Answer
The surface area of the solid of revolution obtained by rotating the curve $y = x^{(3/2)}/3$, for $0 \leq x \leq 12$ about the y-axis is $\frac{3712\pi}{15}$.
Work Step by Step
The surface area of a solid of revolution obtained by rotating the curve $y = x^{(3/2)}/3$ for $0 \leq x \leq 12$ about the y-axis can be calculated using the formula for the surface area of a solid of revolution:
$$S = 2\pi \int_{a}^{b} x \sqrt{1 + \left(\frac{dy}{dx}\right)^2} dx$$
In this case, $y = x^{(3/2)}/3$ and $\frac{dy}{dx} = \frac{3}{2} * \frac{x^{(1/2)}}{3}$. Substituting these values into the formula, we get:
$$S = 2\pi \int_{0}^{12} x \sqrt{1 + \left(\frac{3}{2} * \frac{x^{(1/2)}}{3}\right)^2} dx$$
$$= 2\pi \int_{0}^{12} x \sqrt{1 + \left(\frac{x}{4}\right)} dx$$
This integral can be evaluated using substitution.

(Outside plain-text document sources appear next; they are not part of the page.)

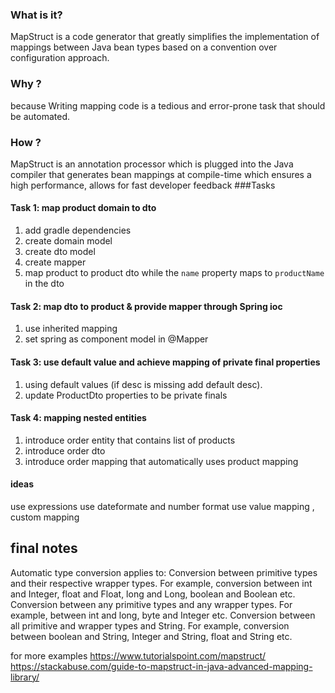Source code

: 
### What is it?

MapStruct is a code generator that greatly simplifies the implementation of mappings between Java bean types based on a convention over configuration approach.

### Why ?

because Writing mapping code is a tedious and error-prone task that should be automated.

### How ?

MapStruct is an annotation processor which is plugged into the Java compiler that generates bean mappings at compile-time which ensures a high performance, allows for fast developer feedback
###Tasks

#### Task 1: map product domain to dto

1. add gradle dependencies
2. create domain model 
3. create dto model
4. create mapper
5. map product to product dto while the `name` property maps to `productName` in the dto

#### Task 2: map dto to product & provide mapper through Spring ioc
1. use inherited mapping 
2. set spring as component model in @Mapper

#### Task 3: use default value and achieve mapping of private final properties 
1. using default values (if desc is missing add default desc).
2. update ProductDto properties to be private finals


#### Task 4: mapping nested entities
1. introduce order entity that contains list of products
2. introduce order dto
3. introduce order mapping that automatically uses product mapping

#### ideas
use expressions
use dateformate and number format
use value mapping , custom mapping 

final notes
--
Automatic type conversion applies to:
Conversion between primitive types and their respective wrapper types. For example, conversion between int and Integer, float and Float, long and Long, boolean and Boolean etc.
Conversion between any primitive types and any wrapper types. For example, between int and long, byte and Integer etc.
Conversion between all primitive and wrapper types and String. For example, conversion between boolean and String, Integer and String, float and String etc.

for more examples
https://www.tutorialspoint.com/mapstruct/
https://stackabuse.com/guide-to-mapstruct-in-java-advanced-mapping-library/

Let $u = 1 + x/4$, $du = dx/4$. The limits of integration change to $1$ and $4$. We get:
$$S = 8\pi \int_{1}^{4} (4u-4) * \sqrt{u} du$$
$$= 8\pi \int_{1}^{4} (4u^{(3/2)} - 4u^{(1/2)}) du$$
$$= 8\pi \left[\frac{8}{5}u^{(5/2)} - \frac{8}{3}u^{(3/2)}\right]_{u=1}^{u=4}$$
$$= 8\pi \left[\frac{8}{5}(32) - \frac{8}{3}(8) - \frac{8}{5}(1) + \frac{8}{3}(1)\right]$$
$$= 8\pi \left[\frac{512}{5} - \frac{64}{3} - \frac{8}{5} + \frac{8}{3}\right]$$
$$= 8\pi \left[\frac{256}{15} - \frac{40}{15} + \frac{40}{15}\right]$$
$$= \frac{3712\pi}{15}.$$
The surface area of the solid of revolution obtained by rotating the curve $y = x^{(3/2)}/3$, for $0 \leq x \leq 12$ about the y-axis is $\frac{3712\pi}{15}$.